LKML Archive on lore.kernel.org
help / color / mirror / Atom feed
From: Dmitriy Monakhov <dmonakhov@sw.ru>
To: Nick Piggin <npiggin@suse.de>
Cc: Linux Filesystems <linux-fsdevel@vger.kernel.org>,
	Linux Kernel <linux-kernel@vger.kernel.org>,
	Andrew Morton <akpm@linux-foundation.org>
Subject: Re: [patch 3/3] ext2: use perform_write aop
Date: Thu, 08 Feb 2007 17:47:18 +0300	[thread overview]
Message-ID: <87zm7on1u1.fsf@sw.ru> (raw)
In-Reply-To: <20070208105508.26443.7806.sendpatchset@linux.site> (Nick Piggin's message of "Thu,  8 Feb 2007 14:07:46 +0100 (CET)")
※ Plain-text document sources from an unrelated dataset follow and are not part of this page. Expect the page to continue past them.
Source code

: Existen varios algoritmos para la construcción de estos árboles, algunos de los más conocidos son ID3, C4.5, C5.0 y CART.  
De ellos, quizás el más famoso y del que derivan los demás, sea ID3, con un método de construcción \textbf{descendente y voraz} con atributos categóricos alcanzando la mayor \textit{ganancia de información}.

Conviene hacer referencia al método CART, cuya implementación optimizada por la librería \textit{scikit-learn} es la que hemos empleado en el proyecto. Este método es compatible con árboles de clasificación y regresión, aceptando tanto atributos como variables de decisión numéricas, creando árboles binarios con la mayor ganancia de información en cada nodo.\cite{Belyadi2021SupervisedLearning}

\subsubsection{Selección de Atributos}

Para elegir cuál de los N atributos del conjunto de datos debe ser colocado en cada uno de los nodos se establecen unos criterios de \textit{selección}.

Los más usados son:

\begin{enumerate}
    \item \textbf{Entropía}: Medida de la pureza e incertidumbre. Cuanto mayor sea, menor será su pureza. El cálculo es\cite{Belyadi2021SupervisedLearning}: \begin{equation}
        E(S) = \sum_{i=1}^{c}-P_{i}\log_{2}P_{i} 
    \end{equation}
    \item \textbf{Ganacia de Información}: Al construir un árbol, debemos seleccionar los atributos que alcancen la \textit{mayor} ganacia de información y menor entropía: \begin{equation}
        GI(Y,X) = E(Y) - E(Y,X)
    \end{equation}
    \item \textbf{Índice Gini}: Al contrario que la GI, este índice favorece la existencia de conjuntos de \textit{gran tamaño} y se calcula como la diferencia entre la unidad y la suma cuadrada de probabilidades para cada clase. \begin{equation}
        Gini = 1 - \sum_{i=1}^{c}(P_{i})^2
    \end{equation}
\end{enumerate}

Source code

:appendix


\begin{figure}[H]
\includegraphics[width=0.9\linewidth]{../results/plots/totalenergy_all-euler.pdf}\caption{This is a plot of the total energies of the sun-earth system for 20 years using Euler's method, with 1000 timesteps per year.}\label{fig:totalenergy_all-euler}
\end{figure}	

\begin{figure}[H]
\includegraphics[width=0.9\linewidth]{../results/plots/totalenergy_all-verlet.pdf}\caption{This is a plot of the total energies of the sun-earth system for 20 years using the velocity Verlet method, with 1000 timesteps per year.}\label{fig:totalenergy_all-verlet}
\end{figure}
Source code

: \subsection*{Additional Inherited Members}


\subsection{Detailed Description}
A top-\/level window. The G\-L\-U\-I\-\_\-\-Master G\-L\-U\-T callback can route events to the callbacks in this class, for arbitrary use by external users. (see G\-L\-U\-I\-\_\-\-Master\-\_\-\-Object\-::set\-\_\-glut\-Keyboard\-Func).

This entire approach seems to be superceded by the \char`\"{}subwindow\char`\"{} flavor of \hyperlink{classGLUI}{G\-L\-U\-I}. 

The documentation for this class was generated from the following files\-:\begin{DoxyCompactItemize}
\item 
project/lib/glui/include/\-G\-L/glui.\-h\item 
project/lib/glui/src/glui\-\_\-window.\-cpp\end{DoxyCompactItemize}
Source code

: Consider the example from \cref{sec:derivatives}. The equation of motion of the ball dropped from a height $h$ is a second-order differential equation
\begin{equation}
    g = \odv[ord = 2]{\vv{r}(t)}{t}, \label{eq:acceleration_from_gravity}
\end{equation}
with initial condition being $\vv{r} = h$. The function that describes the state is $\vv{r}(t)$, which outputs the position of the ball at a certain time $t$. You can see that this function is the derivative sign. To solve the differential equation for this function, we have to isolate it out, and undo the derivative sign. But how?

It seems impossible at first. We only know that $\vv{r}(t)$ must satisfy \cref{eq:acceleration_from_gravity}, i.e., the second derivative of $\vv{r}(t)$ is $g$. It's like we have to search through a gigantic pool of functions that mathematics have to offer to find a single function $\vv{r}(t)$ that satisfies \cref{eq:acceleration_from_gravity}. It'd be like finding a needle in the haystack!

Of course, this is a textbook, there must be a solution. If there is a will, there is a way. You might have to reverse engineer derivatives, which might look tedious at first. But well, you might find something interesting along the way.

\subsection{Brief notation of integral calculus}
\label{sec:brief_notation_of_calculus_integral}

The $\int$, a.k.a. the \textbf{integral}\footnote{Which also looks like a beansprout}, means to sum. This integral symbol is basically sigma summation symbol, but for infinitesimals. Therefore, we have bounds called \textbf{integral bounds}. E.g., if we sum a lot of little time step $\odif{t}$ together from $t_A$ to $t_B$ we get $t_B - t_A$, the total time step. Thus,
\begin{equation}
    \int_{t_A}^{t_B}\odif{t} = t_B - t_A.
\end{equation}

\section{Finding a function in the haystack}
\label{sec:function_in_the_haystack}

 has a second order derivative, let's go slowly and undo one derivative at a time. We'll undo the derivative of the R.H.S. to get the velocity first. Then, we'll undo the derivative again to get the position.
Nick Piggin <npiggin@suse.de> writes:

> Convert ext2 to use ->perform_write. This uses the main loop out of
> generic_perform_write, but when encountering a short usercopy, it
> zeroes out new uninitialised blocks, and passes in a short-length commit
> to __block_commit_write, which does the right thing (in terms of not
> setting things uptodate).
>
>  fs/buffer.c                 |  143 ++++++++++++++++++++++++++++++++++++++++++++
>  fs/ext2/inode.c             |    7 ++
>  include/linux/buffer_head.h |    1 
>  include/linux/pagemap.h     |    2 
>  4 files changed, 153 insertions(+)
>
> Index: linux-2.6/fs/buffer.c
> ===================================================================
> --- linux-2.6.orig/fs/buffer.c
> +++ linux-2.6/fs/buffer.c
> @@ -1866,6 +1866,50 @@ next_bh:
>  	return err;
>  }
>  
> +void page_zero_new_buffers(struct page *page, unsigned from, unsigned to)
> +{
> +	unsigned int block_start, block_end;
> +	struct buffer_head *head, *bh;
> +
> +	BUG_ON(!PageLocked(page));
> +	if (!page_has_buffers(page))
> +		return;
> +
> +	bh = head = page_buffers(page);
> +	block_start = 0;
> +	do {
> +		block_end = block_start + bh->b_size;
> +
> +		if (buffer_new(bh)) {
> +			if (block_end > from && block_start < to) {
> +				if (!PageUptodate(page)) {
> +					unsigned start, end;
> +					void *kaddr;
> +
> +					start = max(from, block_start);
> +					end = min(to, block_end);
> +
> +					kaddr = kmap_atomic(page, KM_USER0);
> +					memset(kaddr+start, 0, block_end-end);
> +					flush_dcache_page(page);
> +					kunmap_atomic(kaddr, KM_USER0);
> +					set_buffer_uptodate(bh);
> +				}
> +
> +				/*
> +				 * XXX: make buffer_new behaviour more
> +				 * consistent.
> +				 * clear_buffer_new(bh);
> +				 */
> +				mark_buffer_dirty(bh);
> +			}
> +		}
> +
> +		block_start = block_end;
> +		bh = bh->b_this_page;
> +	} while (bh != head);
> +}
> +
>  static int __block_commit_write(struct inode *inode, struct page *page,
>  		unsigned from, unsigned to)
>  {
> @@ -1900,6 +1944,105 @@ static int __block_commit_write(struct i
>  	return 0;
>  }
>  
> +ssize_t block_perform_write(struct file *file, struct iovec_iterator *i,
> +					loff_t pos, get_block_t *get_block)
> +{
> +	struct address_space *mapping = file->f_mapping;
> +	struct inode *inode = mapping->host;
> +	long status = 0;
> +	ssize_t written = 0;
> +
> +	do {
> +		struct page *page;
> +		pgoff_t index;		/* Pagecache index for current page */
> +		unsigned long offset;	/* Offset into pagecache page */
> +		unsigned long bytes;	/* Bytes to write to page */
> +		size_t copied;		/* Bytes copied from user */
> +
> +		offset = (pos & (PAGE_CACHE_SIZE - 1));
> +		index = pos >> PAGE_CACHE_SHIFT;
> +		bytes = min_t(unsigned long, PAGE_CACHE_SIZE - offset,
> +						iovec_iterator_count(i));
> +
> +		/*
> +		 * Bring in the user page that we will copy from _first_.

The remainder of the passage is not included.